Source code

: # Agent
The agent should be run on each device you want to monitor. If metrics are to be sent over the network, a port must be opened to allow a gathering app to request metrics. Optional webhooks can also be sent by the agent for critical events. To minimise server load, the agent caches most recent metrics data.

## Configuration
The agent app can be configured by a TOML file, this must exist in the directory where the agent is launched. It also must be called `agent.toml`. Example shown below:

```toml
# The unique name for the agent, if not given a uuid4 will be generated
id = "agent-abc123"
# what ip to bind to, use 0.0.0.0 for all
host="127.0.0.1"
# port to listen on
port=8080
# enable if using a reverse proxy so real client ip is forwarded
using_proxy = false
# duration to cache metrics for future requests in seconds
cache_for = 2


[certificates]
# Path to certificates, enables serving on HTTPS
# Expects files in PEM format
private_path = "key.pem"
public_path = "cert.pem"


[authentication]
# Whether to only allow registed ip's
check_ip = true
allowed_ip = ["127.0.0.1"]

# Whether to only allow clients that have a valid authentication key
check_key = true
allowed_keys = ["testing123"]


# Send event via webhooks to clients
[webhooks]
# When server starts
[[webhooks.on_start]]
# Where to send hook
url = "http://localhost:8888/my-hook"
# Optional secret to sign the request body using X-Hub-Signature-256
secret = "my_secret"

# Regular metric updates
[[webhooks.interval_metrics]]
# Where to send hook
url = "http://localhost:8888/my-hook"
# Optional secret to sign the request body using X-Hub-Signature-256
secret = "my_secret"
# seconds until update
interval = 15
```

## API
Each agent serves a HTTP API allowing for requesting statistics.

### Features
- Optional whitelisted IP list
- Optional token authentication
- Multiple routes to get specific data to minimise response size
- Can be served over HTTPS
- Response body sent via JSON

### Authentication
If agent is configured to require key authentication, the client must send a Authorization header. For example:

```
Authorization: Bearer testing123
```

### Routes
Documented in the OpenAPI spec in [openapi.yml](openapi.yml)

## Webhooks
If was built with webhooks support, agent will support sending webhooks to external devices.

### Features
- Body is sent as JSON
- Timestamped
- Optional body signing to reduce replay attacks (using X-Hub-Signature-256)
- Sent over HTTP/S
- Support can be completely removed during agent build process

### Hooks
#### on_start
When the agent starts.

Problem requirements: If a line in the records above holds the string "JSON", copy it out.

Solution to the exercise:
- Response body sent via JSON
- Body is sent as JSON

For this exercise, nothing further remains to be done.